▶ Exercise
Scan the entries for the word "https" and return every line that has it.

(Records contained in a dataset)
- - - -
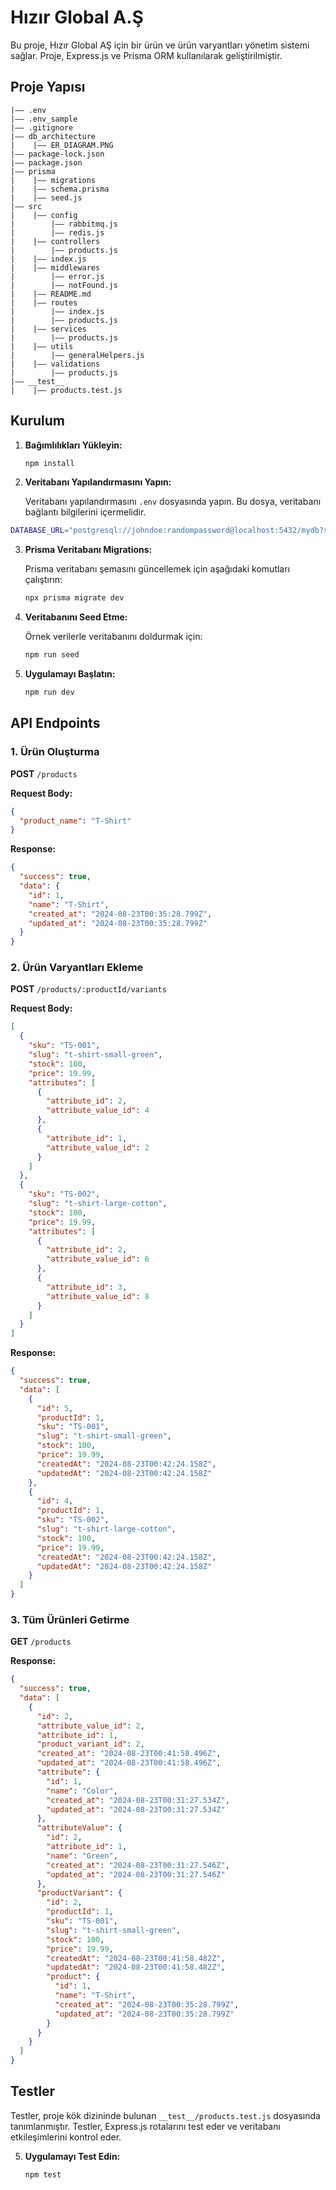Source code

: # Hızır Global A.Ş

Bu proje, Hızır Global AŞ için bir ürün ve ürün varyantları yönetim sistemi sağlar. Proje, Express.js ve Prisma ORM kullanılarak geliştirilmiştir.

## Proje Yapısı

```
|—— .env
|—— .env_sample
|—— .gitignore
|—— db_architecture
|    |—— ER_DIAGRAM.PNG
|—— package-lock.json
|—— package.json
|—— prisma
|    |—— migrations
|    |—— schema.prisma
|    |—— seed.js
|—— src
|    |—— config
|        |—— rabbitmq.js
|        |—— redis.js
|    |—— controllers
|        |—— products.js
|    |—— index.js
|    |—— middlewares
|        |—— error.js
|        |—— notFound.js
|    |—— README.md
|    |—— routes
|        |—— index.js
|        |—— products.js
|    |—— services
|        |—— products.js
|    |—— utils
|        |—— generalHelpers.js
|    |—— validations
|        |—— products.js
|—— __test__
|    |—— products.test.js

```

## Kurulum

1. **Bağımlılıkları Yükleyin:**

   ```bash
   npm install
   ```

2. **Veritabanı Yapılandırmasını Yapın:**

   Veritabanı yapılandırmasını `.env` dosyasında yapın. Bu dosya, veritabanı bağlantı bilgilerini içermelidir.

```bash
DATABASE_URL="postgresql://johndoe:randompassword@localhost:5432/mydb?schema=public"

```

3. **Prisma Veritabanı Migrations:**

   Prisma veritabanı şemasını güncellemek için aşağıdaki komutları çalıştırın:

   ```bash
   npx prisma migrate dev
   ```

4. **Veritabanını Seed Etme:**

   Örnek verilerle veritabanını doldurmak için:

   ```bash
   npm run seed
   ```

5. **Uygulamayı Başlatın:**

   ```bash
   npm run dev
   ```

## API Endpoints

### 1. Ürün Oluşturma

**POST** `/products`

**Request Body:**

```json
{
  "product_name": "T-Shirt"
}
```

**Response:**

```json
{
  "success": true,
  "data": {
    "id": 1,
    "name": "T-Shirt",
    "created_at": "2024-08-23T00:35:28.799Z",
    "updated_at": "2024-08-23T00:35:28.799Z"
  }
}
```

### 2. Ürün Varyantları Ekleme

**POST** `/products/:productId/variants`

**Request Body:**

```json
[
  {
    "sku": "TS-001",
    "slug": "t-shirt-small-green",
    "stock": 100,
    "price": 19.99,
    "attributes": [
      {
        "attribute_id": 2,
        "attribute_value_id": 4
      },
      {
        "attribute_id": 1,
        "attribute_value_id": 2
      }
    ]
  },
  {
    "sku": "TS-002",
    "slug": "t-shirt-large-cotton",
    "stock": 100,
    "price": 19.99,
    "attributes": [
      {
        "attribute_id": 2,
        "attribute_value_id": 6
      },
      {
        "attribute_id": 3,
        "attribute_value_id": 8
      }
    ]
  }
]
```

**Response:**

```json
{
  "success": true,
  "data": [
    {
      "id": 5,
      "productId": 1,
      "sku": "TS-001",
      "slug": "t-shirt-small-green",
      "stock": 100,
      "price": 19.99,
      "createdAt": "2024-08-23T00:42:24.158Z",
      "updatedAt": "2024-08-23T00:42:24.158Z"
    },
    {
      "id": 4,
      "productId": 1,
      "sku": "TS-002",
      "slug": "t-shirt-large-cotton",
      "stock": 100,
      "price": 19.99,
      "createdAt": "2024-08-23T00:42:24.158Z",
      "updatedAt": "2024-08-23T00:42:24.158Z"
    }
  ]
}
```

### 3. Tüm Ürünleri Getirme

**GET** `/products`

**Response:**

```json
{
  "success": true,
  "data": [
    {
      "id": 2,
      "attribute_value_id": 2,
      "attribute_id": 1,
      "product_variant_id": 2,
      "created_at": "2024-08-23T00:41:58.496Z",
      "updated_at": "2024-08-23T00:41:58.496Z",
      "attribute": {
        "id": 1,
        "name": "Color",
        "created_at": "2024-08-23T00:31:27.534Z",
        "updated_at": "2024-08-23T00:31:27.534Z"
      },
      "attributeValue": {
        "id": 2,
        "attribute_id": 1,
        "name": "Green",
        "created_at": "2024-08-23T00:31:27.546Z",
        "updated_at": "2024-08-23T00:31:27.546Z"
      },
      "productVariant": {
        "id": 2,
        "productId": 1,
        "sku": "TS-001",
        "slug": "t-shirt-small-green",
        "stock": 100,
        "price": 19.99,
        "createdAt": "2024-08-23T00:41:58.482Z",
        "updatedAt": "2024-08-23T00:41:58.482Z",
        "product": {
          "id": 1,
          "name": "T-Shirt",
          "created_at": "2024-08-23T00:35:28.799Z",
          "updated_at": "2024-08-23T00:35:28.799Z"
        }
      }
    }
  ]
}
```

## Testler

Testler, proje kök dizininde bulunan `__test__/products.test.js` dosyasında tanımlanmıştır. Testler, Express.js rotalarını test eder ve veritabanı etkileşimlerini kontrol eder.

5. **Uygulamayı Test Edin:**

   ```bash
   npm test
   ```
- - - -
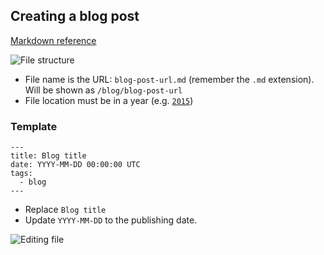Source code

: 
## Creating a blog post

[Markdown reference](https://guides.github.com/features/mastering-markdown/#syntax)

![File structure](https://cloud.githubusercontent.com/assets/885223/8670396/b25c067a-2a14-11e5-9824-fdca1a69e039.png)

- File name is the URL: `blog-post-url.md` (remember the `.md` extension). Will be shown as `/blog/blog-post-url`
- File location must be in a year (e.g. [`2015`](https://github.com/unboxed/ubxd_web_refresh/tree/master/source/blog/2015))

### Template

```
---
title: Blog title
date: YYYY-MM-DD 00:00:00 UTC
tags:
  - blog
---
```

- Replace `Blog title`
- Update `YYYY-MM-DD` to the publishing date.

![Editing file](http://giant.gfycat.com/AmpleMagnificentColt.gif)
- - - -
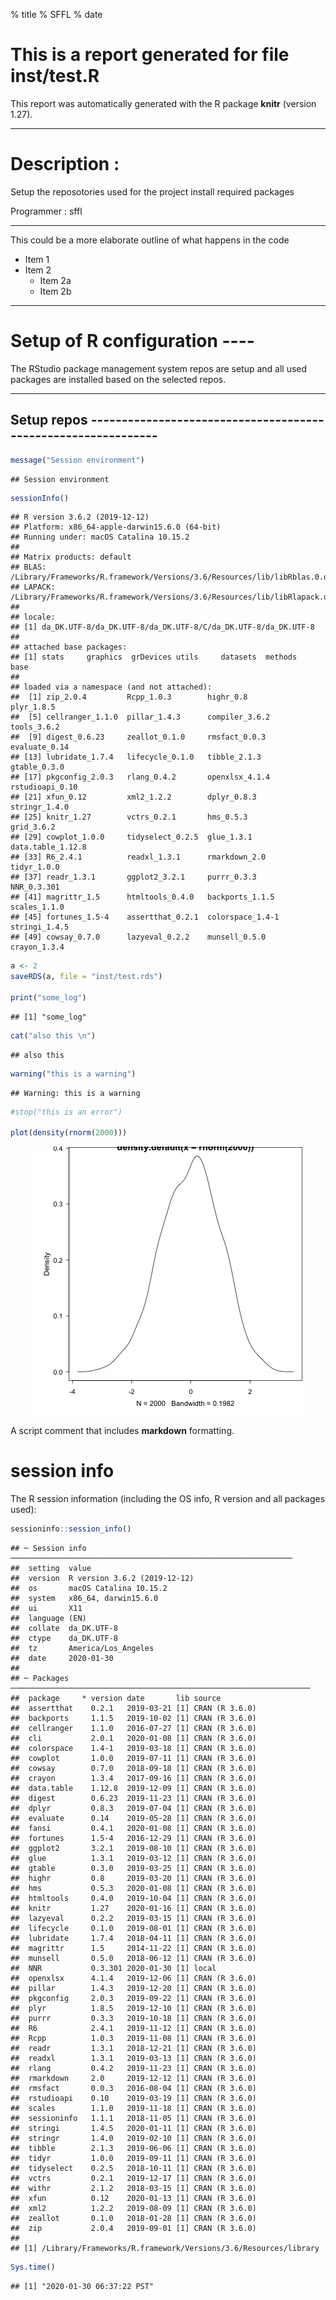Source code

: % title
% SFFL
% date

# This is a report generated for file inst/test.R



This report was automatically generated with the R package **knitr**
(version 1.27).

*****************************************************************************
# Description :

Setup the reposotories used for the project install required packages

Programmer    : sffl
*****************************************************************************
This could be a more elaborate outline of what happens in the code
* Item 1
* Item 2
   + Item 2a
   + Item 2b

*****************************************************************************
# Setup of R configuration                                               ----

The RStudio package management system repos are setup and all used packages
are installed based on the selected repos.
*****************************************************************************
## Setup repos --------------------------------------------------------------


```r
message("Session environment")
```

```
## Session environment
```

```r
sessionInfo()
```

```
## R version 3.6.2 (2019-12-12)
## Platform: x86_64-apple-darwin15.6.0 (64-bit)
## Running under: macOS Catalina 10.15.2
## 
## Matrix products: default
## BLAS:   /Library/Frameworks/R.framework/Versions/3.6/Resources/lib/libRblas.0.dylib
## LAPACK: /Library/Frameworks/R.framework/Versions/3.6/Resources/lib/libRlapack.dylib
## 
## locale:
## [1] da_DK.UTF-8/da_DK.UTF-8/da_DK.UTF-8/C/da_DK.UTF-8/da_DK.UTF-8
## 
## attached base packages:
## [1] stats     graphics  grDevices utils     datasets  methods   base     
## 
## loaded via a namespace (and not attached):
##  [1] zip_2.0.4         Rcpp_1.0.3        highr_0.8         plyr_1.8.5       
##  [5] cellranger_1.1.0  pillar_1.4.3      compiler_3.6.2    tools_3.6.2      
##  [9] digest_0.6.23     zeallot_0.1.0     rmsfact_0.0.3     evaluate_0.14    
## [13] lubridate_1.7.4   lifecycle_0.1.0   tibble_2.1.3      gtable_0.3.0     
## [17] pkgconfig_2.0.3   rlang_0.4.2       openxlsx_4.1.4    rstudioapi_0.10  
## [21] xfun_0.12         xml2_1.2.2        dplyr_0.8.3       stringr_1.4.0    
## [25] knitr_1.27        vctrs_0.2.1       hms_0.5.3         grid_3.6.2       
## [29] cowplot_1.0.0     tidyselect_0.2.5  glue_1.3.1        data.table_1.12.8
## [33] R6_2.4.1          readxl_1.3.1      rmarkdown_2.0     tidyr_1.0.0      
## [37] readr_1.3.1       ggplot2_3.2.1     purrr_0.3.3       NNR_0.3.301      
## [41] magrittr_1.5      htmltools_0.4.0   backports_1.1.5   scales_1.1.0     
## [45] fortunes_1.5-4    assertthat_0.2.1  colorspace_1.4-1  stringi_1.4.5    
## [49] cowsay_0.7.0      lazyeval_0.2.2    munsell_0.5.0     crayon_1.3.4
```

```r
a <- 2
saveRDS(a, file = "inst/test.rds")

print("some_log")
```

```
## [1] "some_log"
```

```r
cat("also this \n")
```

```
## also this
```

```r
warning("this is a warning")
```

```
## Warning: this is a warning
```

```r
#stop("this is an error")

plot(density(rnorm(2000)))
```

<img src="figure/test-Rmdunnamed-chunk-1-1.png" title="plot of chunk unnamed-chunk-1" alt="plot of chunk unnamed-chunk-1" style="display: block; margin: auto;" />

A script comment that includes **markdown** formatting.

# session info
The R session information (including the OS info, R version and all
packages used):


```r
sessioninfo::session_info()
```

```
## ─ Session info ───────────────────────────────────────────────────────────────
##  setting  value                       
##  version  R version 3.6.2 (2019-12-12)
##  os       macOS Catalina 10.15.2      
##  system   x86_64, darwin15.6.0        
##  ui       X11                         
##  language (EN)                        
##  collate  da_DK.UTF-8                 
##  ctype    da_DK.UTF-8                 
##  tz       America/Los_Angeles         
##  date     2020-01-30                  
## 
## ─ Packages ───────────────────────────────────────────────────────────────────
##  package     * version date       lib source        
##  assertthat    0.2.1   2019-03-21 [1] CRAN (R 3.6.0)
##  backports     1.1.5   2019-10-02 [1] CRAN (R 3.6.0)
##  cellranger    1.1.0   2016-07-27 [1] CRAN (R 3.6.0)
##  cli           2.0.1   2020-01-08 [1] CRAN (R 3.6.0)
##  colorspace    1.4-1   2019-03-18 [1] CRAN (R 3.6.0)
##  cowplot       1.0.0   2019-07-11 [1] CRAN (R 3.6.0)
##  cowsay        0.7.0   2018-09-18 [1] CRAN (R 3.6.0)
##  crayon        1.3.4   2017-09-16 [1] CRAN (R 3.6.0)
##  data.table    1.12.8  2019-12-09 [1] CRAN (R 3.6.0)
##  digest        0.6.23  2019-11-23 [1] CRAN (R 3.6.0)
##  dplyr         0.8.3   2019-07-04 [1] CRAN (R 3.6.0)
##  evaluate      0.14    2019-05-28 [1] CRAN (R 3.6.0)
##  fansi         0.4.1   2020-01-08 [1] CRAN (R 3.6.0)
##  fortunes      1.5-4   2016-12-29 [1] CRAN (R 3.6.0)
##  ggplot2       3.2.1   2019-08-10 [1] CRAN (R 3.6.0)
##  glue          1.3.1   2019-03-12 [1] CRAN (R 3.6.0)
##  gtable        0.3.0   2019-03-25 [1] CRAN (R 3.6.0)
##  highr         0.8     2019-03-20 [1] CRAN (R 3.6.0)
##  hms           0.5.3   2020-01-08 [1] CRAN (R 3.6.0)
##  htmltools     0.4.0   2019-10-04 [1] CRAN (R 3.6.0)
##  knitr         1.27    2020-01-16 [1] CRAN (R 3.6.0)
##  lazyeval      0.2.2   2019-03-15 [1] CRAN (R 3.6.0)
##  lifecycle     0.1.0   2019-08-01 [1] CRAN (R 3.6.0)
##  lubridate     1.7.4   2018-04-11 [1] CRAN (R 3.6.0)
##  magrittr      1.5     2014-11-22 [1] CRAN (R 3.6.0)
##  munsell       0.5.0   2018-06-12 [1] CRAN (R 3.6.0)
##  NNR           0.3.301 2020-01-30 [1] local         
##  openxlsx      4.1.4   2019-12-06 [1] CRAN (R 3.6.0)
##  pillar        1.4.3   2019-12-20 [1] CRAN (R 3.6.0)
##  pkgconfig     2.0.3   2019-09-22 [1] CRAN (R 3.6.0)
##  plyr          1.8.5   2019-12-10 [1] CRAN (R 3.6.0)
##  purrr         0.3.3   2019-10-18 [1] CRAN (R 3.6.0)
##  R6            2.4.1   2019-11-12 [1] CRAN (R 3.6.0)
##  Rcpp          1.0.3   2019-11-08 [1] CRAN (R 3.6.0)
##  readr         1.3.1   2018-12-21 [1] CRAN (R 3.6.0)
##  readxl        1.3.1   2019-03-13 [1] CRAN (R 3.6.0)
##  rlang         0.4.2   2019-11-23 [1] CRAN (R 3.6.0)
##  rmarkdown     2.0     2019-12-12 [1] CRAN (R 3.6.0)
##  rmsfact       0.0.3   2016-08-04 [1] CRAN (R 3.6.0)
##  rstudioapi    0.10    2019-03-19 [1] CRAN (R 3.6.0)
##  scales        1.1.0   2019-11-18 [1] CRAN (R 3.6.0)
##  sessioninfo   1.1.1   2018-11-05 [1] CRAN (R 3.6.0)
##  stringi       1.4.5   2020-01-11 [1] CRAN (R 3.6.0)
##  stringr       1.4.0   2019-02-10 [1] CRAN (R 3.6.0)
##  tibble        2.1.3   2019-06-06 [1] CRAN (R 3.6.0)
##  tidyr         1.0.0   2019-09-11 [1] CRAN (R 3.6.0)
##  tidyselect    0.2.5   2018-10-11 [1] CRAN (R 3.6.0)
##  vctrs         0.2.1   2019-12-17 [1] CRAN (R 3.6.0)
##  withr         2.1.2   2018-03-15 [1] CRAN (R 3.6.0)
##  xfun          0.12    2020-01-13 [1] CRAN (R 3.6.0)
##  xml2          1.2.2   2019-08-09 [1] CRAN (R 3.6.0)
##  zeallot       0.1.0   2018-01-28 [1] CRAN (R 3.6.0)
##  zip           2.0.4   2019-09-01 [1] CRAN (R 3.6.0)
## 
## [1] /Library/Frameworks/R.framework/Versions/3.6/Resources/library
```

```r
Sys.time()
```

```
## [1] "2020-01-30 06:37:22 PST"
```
- - - -
▶ Answer section
[Markdown reference](https://guides.github.com/features/mastering-markdown/#syntax)
![File structure](https://cloud.githubusercontent.com/assets/885223/8670396/b25c067a-2a14-11e5-9824-fdca1a69e039.png)
- File location must be in a year (e.g. [`2015`](https://github.com/unboxed/ubxd_web_refresh/tree/master/source/blog/2015))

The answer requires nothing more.